■ Task instructions
Count the lines below in which "them" appears, then give that number by itself.

■ Dataset records
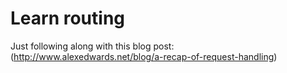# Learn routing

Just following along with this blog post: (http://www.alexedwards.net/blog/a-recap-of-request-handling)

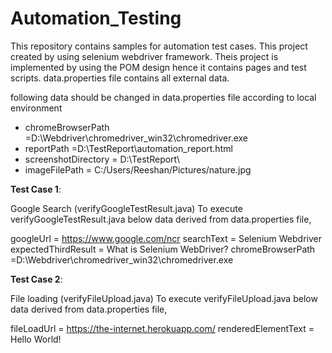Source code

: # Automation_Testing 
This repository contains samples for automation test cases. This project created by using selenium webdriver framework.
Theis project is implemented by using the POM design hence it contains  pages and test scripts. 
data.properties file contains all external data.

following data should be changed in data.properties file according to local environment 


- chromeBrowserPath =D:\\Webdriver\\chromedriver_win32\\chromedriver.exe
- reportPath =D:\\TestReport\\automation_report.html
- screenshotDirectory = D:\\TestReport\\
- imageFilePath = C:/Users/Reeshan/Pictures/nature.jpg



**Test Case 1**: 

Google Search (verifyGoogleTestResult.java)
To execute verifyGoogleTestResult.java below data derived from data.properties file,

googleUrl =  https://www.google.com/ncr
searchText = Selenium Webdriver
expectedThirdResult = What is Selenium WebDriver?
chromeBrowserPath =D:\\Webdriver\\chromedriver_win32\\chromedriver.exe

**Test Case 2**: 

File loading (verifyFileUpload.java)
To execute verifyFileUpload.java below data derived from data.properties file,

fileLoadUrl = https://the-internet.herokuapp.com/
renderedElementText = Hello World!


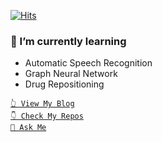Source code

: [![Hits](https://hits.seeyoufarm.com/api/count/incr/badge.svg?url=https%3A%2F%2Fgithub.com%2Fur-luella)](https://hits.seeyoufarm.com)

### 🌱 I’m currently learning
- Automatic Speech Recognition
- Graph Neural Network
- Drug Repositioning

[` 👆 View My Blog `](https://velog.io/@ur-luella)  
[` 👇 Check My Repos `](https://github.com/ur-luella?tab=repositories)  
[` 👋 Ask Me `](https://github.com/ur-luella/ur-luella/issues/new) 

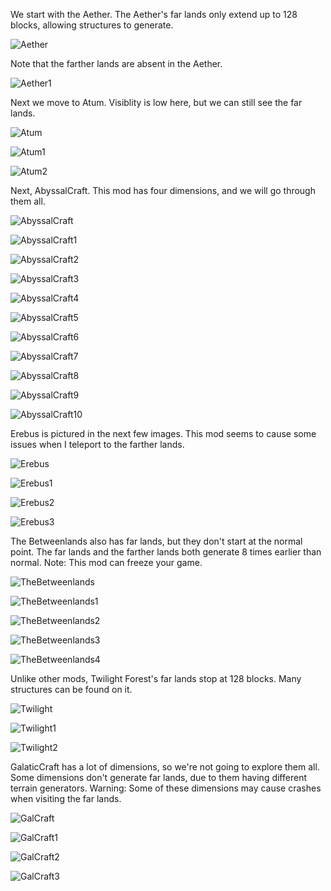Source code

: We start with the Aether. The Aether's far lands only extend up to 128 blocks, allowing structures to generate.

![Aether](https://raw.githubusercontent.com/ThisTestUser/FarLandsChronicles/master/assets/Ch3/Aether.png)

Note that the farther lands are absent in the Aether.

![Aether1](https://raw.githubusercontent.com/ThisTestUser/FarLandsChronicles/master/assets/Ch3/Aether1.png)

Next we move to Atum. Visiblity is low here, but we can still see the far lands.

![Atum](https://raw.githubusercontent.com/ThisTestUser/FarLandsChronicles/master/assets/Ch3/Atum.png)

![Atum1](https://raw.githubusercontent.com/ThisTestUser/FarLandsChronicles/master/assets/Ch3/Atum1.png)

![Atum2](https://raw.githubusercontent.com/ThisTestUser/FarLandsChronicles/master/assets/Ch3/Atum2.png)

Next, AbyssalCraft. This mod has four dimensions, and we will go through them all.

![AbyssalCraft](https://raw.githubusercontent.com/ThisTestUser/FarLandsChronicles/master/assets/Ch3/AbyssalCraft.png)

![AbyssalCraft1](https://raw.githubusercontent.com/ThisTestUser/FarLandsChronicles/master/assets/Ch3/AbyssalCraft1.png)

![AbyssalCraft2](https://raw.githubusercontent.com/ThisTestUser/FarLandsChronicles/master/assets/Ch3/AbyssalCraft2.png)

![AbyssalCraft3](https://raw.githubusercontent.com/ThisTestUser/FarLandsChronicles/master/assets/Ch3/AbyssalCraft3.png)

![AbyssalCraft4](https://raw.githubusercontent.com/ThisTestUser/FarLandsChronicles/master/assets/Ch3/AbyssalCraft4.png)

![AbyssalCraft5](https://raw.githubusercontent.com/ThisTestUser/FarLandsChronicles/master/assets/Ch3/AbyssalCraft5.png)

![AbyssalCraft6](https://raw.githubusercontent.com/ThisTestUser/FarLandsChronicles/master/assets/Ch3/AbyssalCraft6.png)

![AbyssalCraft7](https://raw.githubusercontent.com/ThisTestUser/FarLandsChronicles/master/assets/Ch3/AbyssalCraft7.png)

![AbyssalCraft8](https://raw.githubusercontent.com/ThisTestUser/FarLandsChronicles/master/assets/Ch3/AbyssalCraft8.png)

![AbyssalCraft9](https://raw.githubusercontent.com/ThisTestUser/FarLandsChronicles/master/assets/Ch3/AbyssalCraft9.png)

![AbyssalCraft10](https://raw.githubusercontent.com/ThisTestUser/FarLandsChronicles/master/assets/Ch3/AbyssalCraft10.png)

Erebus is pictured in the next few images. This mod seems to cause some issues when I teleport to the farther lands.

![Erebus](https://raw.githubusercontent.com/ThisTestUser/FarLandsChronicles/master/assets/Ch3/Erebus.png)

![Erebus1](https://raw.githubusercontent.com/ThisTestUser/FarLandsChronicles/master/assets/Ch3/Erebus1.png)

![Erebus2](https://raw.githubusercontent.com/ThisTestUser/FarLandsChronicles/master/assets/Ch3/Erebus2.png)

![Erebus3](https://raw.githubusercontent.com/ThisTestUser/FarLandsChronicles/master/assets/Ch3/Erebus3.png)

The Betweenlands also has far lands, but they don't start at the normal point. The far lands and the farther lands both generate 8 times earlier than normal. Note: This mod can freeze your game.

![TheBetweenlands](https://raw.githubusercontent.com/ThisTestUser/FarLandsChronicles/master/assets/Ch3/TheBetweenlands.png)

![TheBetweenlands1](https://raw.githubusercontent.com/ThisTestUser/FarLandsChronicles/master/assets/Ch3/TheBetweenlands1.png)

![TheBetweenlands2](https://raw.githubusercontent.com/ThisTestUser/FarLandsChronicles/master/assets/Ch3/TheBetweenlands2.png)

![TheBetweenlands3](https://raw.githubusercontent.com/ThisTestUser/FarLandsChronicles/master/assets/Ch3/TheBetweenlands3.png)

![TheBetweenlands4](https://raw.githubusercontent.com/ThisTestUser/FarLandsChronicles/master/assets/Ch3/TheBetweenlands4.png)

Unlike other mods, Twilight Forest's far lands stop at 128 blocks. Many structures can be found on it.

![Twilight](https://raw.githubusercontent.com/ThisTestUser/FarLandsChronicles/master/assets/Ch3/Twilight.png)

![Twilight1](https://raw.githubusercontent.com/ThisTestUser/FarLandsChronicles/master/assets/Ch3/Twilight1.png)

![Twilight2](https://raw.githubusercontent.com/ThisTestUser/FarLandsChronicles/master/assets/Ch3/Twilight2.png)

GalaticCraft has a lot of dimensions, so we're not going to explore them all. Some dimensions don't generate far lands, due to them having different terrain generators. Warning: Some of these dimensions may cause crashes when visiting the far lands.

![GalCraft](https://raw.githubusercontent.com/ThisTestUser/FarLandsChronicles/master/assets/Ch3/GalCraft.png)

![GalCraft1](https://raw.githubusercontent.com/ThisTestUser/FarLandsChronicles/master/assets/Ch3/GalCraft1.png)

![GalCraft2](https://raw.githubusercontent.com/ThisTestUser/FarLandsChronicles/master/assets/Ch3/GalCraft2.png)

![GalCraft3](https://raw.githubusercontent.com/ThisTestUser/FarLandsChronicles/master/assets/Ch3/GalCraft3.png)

■ Completed exercise
2